Vira tampak mempersiapkan diri. Menghela napas dalam, kemudian diembuskannya. Ia segera beranjak, keluar dari kamar, menuju ruang tamu.
“Nah! Ini dia Viranya, Bu, Pak!” seru bunda, seakan menyembunyikan kepiluannya.
“Wah! Vira sudah besar ternyata!” ujar wanita berkalung berlian, sembari menatap Vira penuh kerinduan. Vira segera duduk di antara ayah dan bundanya.

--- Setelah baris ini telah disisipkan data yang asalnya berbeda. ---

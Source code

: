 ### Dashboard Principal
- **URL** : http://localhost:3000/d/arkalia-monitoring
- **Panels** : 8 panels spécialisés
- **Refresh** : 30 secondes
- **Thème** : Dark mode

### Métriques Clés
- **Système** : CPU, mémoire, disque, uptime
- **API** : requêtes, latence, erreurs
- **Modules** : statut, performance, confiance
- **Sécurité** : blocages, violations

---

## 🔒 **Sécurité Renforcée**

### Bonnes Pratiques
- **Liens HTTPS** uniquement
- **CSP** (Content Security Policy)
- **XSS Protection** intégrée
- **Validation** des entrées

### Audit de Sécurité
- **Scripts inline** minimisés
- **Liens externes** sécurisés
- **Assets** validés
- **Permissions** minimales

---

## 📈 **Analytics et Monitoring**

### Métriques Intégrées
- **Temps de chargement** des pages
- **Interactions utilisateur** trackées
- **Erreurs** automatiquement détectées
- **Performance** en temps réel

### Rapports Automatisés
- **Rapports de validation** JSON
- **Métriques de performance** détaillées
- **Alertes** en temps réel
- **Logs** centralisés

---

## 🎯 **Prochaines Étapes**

“Kami adalah orang tua kamu, Vira,” tegas pria berusia 40 tahun, melempar senyum untuk sang anak.
“Vira. Mulai hari ini, Vira tinggal sama Ayah dan Ibu, ya?”

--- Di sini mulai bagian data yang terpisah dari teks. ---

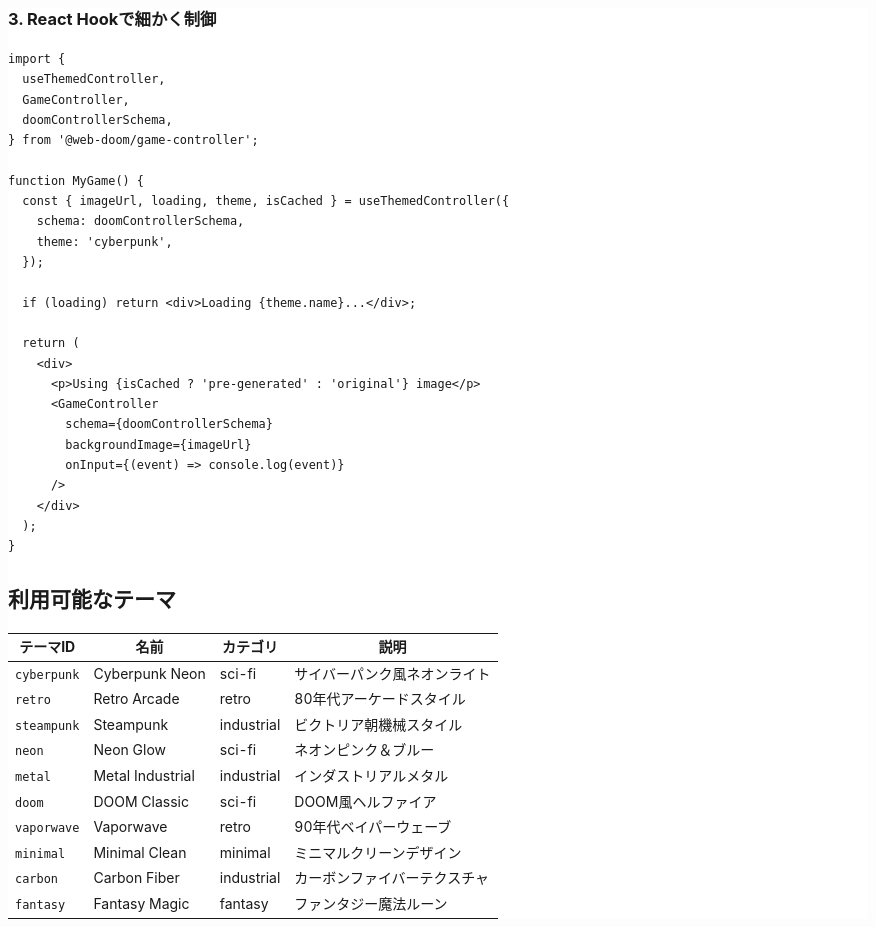 ### 3. React Hookで細かく制御

```tsx
import {
  useThemedController,
  GameController,
  doomControllerSchema,
} from '@web-doom/game-controller';

function MyGame() {
  const { imageUrl, loading, theme, isCached } = useThemedController({
    schema: doomControllerSchema,
    theme: 'cyberpunk',
  });

  if (loading) return <div>Loading {theme.name}...</div>;

  return (
    <div>
      <p>Using {isCached ? 'pre-generated' : 'original'} image</p>
      <GameController
        schema={doomControllerSchema}
        backgroundImage={imageUrl}
        onInput={(event) => console.log(event)}
      />
    </div>
  );
}
```

## 利用可能なテーマ

| テーマID | 名前 | カテゴリ | 説明 |
|---------|------|---------|------|
| `cyberpunk` | Cyberpunk Neon | sci-fi | サイバーパンク風ネオンライト |
| `retro` | Retro Arcade | retro | 80年代アーケードスタイル |
| `steampunk` | Steampunk | industrial | ビクトリア朝機械スタイル |
| `neon` | Neon Glow | sci-fi | ネオンピンク＆ブルー |
| `metal` | Metal Industrial | industrial | インダストリアルメタル |
| `doom` | DOOM Classic | sci-fi | DOOM風ヘルファイア |
| `vaporwave` | Vaporwave | retro | 90年代ベイパーウェーブ |
| `minimal` | Minimal Clean | minimal | ミニマルクリーンデザイン |
| `carbon` | Carbon Fiber | industrial | カーボンファイバーテクスチャ |
| `fantasy` | Fantasy Magic | fantasy | ファンタジー魔法ルーン |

“....” Vira membisu. Tak tahu apa yang harus ia katakan kepada ayah dan ibunya. Faktanya, ia tak benar-benar rindu kepada orang tua kandungnya. Mungkin, ia hanya ingin tahu apa alasan kedua orang tuanya itu telah begitu kejam membuangnya, hingga setelah dewasa kini, mereka mengaku sebagai orang tuanya.

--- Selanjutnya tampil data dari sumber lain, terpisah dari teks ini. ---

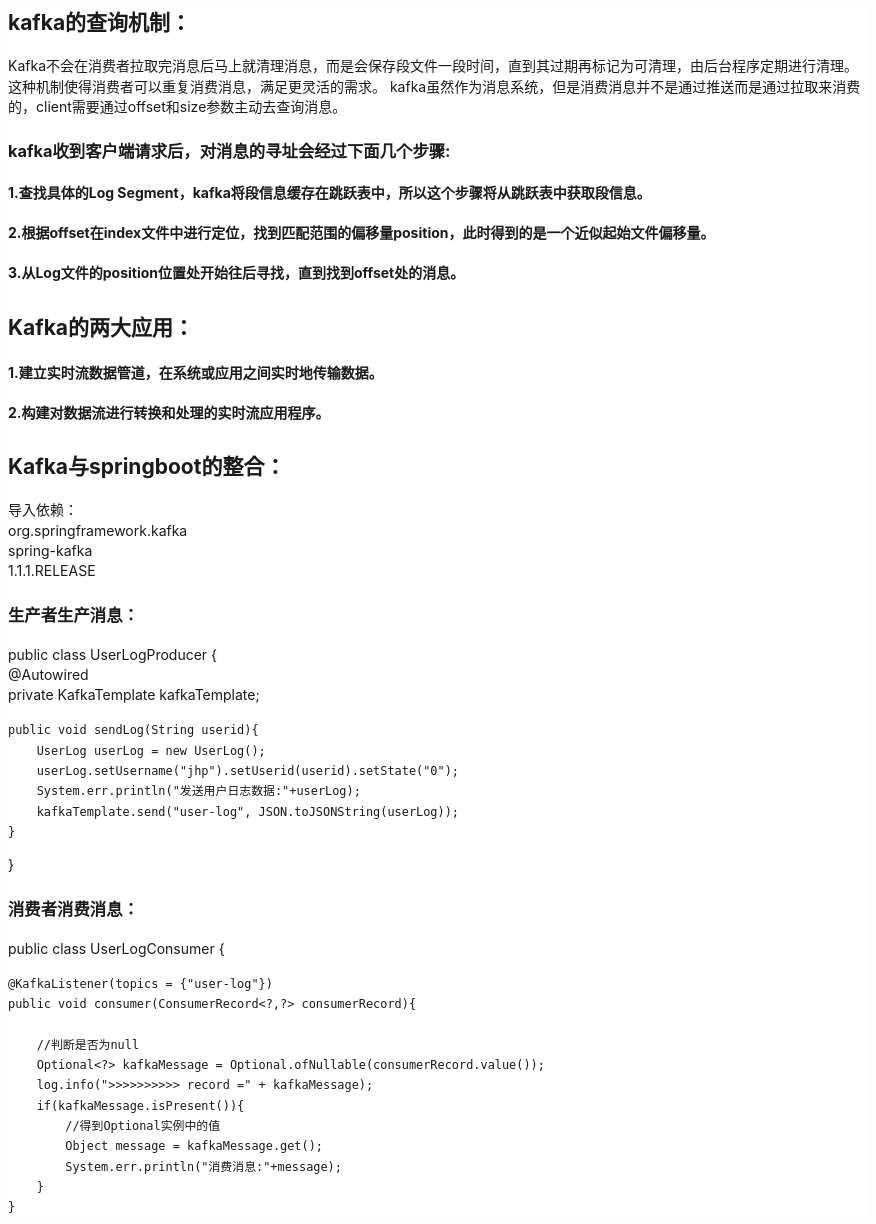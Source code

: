 
## kafka的查询机制：
  Kafka不会在消费者拉取完消息后马上就清理消息，而是会保存段文件一段时间，直到其过期再标记为可清理，由后台程序定期进行清理。这种机制使得消费者可以重复消费消息，满足更灵活的需求。
kafka虽然作为消息系统，但是消费消息并不是通过推送而是通过拉取来消费的，client需要通过offset和size参数主动去查询消息。
	
### kafka收到客户端请求后，对消息的寻址会经过下面几个步骤:
#### 1.查找具体的Log Segment，kafka将段信息缓存在跳跃表中，所以这个步骤将从跳跃表中获取段信息。
#### 2.根据offset在index文件中进行定位，找到匹配范围的偏移量position，此时得到的是一个近似起始文件偏移量。
#### 3.从Log文件的position位置处开始往后寻找，直到找到offset处的消息。



## Kafka的两大应用：
#### 1.建立实时流数据管道，在系统或应用之间实时地传输数据。
#### 2.构建对数据流进行转换和处理的实时流应用程序。
 


## Kafka与springboot的整合：  
导入依赖：
	<dependency>  
           <groupId>org.springframework.kafka</groupId>   
           <artifactId>spring-kafka</artifactId>  
           <version>1.1.1.RELEASE</version>  
        </dependency>  

### 生产者生产消息：
public class UserLogProducer {  
    @Autowired  
private KafkaTemplate kafkaTemplate;   

    public void sendLog(String userid){  
        UserLog userLog = new UserLog();  
        userLog.setUsername("jhp").setUserid(userid).setState("0");  
        System.err.println("发送用户日志数据:"+userLog);  
        kafkaTemplate.send("user-log", JSON.toJSONString(userLog));  
    }  
}  
	
### 消费者消费消息：

public class UserLogConsumer {   
	
    @KafkaListener(topics = {"user-log"})  
    public void consumer(ConsumerRecord<?,?> consumerRecord){  
	
        //判断是否为null  
        Optional<?> kafkaMessage = Optional.ofNullable(consumerRecord.value());  
        log.info(">>>>>>>>>> record =" + kafkaMessage);  
        if(kafkaMessage.isPresent()){  
            //得到Optional实例中的值  
            Object message = kafkaMessage.get();  
            System.err.println("消费消息:"+message);  
        }  
    }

“Bagaimana, Sayang?” tanya lagi wanita itu, memastikan.
“Sebelumnya, saya ingin tahu kenapa dulu saya tidak diinginkan dalam keluarga kalian,” tegas Vira, memandang tajam kepada kedua orang tua kandungnya.
Sang bunda, yang merupakan ibu angkatnya, tak mampu menahan air mata, sehingga kini tumpah membasahi pipi yang berbalut kulit keriputnya.
“Bukan seperti—”
“Lantas apa namanya? Atau jangan-jangan kalian telah membuang saya? Kemudian, ketika saya sudah dewasa kini, kalian mengaku-ngaku sebagai orang tua saya? Coba jelaskan apa alasannya?” Lagi-lagi gadis itu dengan tegas, dan menekan nada suaranya, meminta penjelasan pada kedua orang tua kandungnya.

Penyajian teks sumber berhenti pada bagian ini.